═══ RECORDS ═══

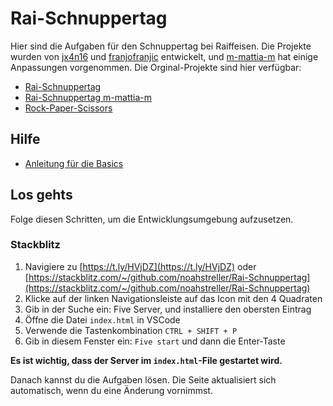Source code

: # Rai-Schnuppertag

Hier sind die Aufgaben für den Schnuppertag bei Raiffeisen. Die Projekte wurden von [jx4n16](https://github.com/jx4n16) und [franjofranjic](https://github.com/franjofranjic) entwickelt, und [m-mattia-m](https://github.com/m-mattia-m) hat einige Anpassungen vorgenommen. Die Orginal-Projekte sind hier verfügbar:

- [Rai-Schnuppertag](https://github.com/franjofranjic/Rai-Schnuppertag)
- [Rai-Schnuppertag m-mattia-m](https://github.com/m-mattia-m/Rai-Schnuppertag)
- [Rock-Paper-Scissors](https://github.com/jx4n16/Rock-Paper-Scissors)

## Hilfe

- [Anleitung für die Basics](/anleitung.md)

## Los gehts

Folge diesen Schritten, um die Entwicklungsumgebung aufzusetzen. <!--- Du kannst entweder lokal auf dem Laptop arbeiten oder die Aufgaben in einer Web-basierten Umgebung lösen. -->

<!--- 
### Lokal

1. Lade dir [VSCode](https://code.visualstudio.com) herunter: `winget install Microsoft.VisualStudioCode` **(Nicht verwechseln mit Visual Studio! Das Icon soll blau sein, nicht violett)**
2. Lade dir das Projekt herunter:
   1. [https://t.ly/DXP1N](https://t.ly/DXP1N) oder [https://github.com/noahstreller/Rai-Schnuppertag](https://github.com/noahstreller/Rai-Schnuppertag)
   2. Auf den grünen Button mit dem Label "**<> Code**" klicken, und "ZIP herunterladen" auswählen
   3. Extrahiere den Ordner
   4. Öffne den Ordner in VSCode
3. Klicke auf der linken Navigationsleiste auf das Icon mit den 4 Quadraten
4. Gib in der Suche ein: Five Server, und installiere den obersten Eintrag
5. Öffne die Datei `index.html` in VSCode
6. Verwende die Tastenkombination `CTRL + SHIFT + P`
7. Gib in diesem Fenster ein: `Five start` und dann die Enter-Taste
-->

### Stackblitz

1. Navigiere zu [https://t.ly/HVjDZ](https://t.ly/HVjDZ) oder [https://stackblitz.com/~/github.com/noahstreller/Rai-Schnuppertag](https://stackblitz.com/~/github.com/noahstreller/Rai-Schnuppertag)
2. Klicke auf der linken Navigationsleiste auf das Icon mit den 4 Quadraten
3. Gib in der Suche ein: Five Server, und installiere den obersten Eintrag
4. Öffne die Datei `index.html` in VSCode
5. Verwende die Tastenkombination `CTRL + SHIFT + P`
6. Gib in diesem Fenster ein: `Five start` und dann die Enter-Taste

**Es ist wichtig, dass der Server im `index.html`-File gestartet wird.**

Danach kannst du die Aufgaben lösen. Die Seite aktualisiert sich automatisch, wenn du eine Änderung vornimmst.
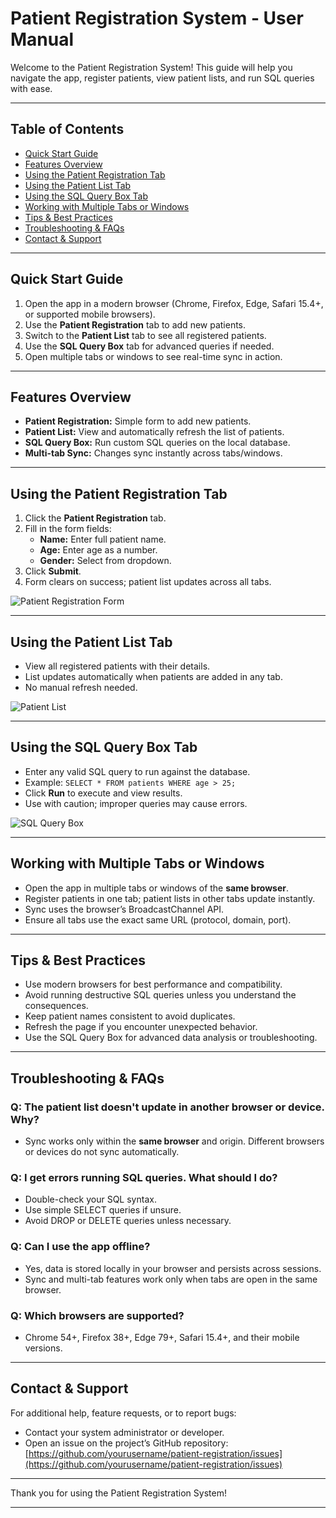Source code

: # Patient Registration System - User Manual

Welcome to the Patient Registration System! This guide will help you navigate the app, register patients, view patient lists, and run SQL queries with ease.

---

## Table of Contents

- [Quick Start Guide](#quick-start-guide)  
- [Features Overview](#features-overview)  
- [Using the Patient Registration Tab](#using-the-patient-registration-tab)  
- [Using the Patient List Tab](#using-the-patient-list-tab)  
- [Using the SQL Query Box Tab](#using-the-sql-query-box-tab)  
- [Working with Multiple Tabs or Windows](#working-with-multiple-tabs-or-windows)  
- [Tips & Best Practices](#tips--best-practices)  
- [Troubleshooting & FAQs](#troubleshooting--faqs)  
- [Contact & Support](#contact--support)  

---

## Quick Start Guide

1. Open the app in a modern browser (Chrome, Firefox, Edge, Safari 15.4+, or supported mobile browsers).  
2. Use the **Patient Registration** tab to add new patients.  
3. Switch to the **Patient List** tab to see all registered patients.  
4. Use the **SQL Query Box** tab for advanced queries if needed.  
5. Open multiple tabs or windows to see real-time sync in action.

---

## Features Overview

- **Patient Registration:** Simple form to add new patients.  
- **Patient List:** View and automatically refresh the list of patients.  
- **SQL Query Box:** Run custom SQL queries on the local database.  
- **Multi-tab Sync:** Changes sync instantly across tabs/windows.  

---

## Using the Patient Registration Tab

1. Click the **Patient Registration** tab.  
2. Fill in the form fields:  
   - **Name:** Enter full patient name.  
   - **Age:** Enter age as a number.  
   - **Gender:** Select from dropdown.  
3. Click **Submit**.  
4. Form clears on success; patient list updates across all tabs.

![Patient Registration Form](./screenshots/patient-registration.png)

---

## Using the Patient List Tab

- View all registered patients with their details.  
- List updates automatically when patients are added in any tab.  
- No manual refresh needed.

![Patient List](./screenshots/patient-list.png)

---

## Using the SQL Query Box Tab

- Enter any valid SQL query to run against the database.  
- Example: `SELECT * FROM patients WHERE age > 25;`  
- Click **Run** to execute and view results.  
- Use with caution; improper queries may cause errors.

![SQL Query Box](./screenshots/sql-query-box.png)

---

## Working with Multiple Tabs or Windows

- Open the app in multiple tabs or windows of the **same browser**.  
- Register patients in one tab; patient lists in other tabs update instantly.  
- Sync uses the browser’s BroadcastChannel API.  
- Ensure all tabs use the exact same URL (protocol, domain, port).

---

## Tips & Best Practices

- Use modern browsers for best performance and compatibility.  
- Avoid running destructive SQL queries unless you understand the consequences.  
- Keep patient names consistent to avoid duplicates.  
- Refresh the page if you encounter unexpected behavior.  
- Use the SQL Query Box for advanced data analysis or troubleshooting.

---

## Troubleshooting & FAQs

### Q: The patient list doesn't update in another browser or device. Why?

- Sync works only within the **same browser** and origin. Different browsers or devices do not sync automatically.

### Q: I get errors running SQL queries. What should I do?

- Double-check your SQL syntax.  
- Use simple SELECT queries if unsure.  
- Avoid DROP or DELETE queries unless necessary.

### Q: Can I use the app offline?

- Yes, data is stored locally in your browser and persists across sessions.  
- Sync and multi-tab features work only when tabs are open in the same browser.

### Q: Which browsers are supported?

- Chrome 54+, Firefox 38+, Edge 79+, Safari 15.4+, and their mobile versions.

---

## Contact & Support

For additional help, feature requests, or to report bugs:

- Contact your system administrator or developer.  
- Open an issue on the project’s GitHub repository: [https://github.com/yourusername/patient-registration/issues](https://github.com/yourusername/patient-registration/issues)

---

Thank you for using the Patient Registration System!

---

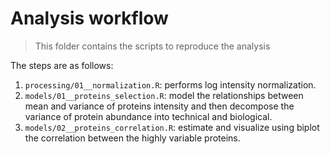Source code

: # Analysis workflow

> This folder contains the scripts to reproduce the analysis

The steps are as follows:

1. `processing/01__normalization.R`: performs log intensity normalization.
2. `models/01__proteins_selection.R`: model the relationships between mean and variance of proteins intensity and then decompose the variance of protein abundance into technical and biological.
3. `models/02__proteins_correlation.R`: estimate and visualize using biplot the correlation between the highly variable proteins.
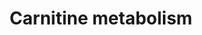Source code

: ---
authors:
- ReactomeTeam
description: The mitochondrial carnitine system catalyzes the transport of long-chain
  fatty acids  into the mitochondrial matrix where they undergo beta oxidation. This
  transport system consists of the malonyl-CoA sensitive carnitine palmitoyltransferase
  I (CPT-I) localized in the mitochondrial outer membrane, the carnitine:acylcarnitine
  translocase, an integral inner membrane protein, and carnitine palmitoyltransferase
  II localized on the matrix side of the inner membrane. (Kerner and Hoppel, 2000).  View
  original pathway at [http://www.reactome.org/PathwayBrowser/#DIAGRAM=200425 Reactome].
last-edited: 2021-01-25
organisms:
- Homo sapiens
redirect_from:
- /index.php/Pathway:WP4061
- /instance/WP4061
schema-jsonld:
- '@context': https://schema.org/
  '@id': https://wikipathways.github.io/pathways/WP4061.html
  '@type': Dataset
  creator:
    '@type': Organization
    name: WikiPathways
  description: The mitochondrial carnitine system catalyzes the transport of long-chain
    fatty acids  into the mitochondrial matrix where they undergo beta oxidation.
    This transport system consists of the malonyl-CoA sensitive carnitine palmitoyltransferase
    I (CPT-I) localized in the mitochondrial outer membrane, the carnitine:acylcarnitine
    translocase, an integral inner membrane protein, and carnitine palmitoyltransferase
    II localized on the matrix side of the inner membrane. (Kerner and Hoppel, 2000).  View
    original pathway at [http://www.reactome.org/PathwayBrowser/#DIAGRAM=200425 Reactome].
  keywords:
  - Btn-ACACA:2Mn2+
  - 'CPT1B '
  - 'RXRA '
  - L-PCARN
  - PALM-CoA
  - HCO3-
  - 'PRKAB2 '
  - RXRA:PPARD:atRA
  - Ac-CoA
  - 'THRSP '
  - polymer
  - 'MID1IP1 '
  - CPT1A,B
  - Pi
  - 'atRA '
  - MID1IP1:THRSP
  - 'CPT1A '
  - SLC25A20
  - Mal-CoA
  - ATP
  - CIT
  - MID1IP1
  - ADP
  - 'p-T172-PRKAA2 '
  - 'PPARD '
  - THRSP
  - CPT2
  - Btn-ACACB:2Mn2+
  - PalmCoA
  - Btn-p-S79-ACACB:2Mn2+ polymer
  - CAR
  - CoA-SH
  - Na+
  - 'PRKAG2 '
  - SLC22A5
  - (active)
  - AMPK heterotrimer
  license: CC0
  name: Carnitine metabolism
seo: CreativeWork
title: Carnitine metabolism
wpid: WP4061
---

═══

• WHAT TO DO: Find the string "models" in the records, then copy each line where it occurs.

• FINISHED TASK:
2. `models/01__proteins_selection.R`: model the relationships between mean and variance of proteins intensity and then decompose the variance of protein abundance into technical and biological.
3. `models/02__proteins_correlation.R`: estimate and visualize using biplot the correlation between the highly variable proteins.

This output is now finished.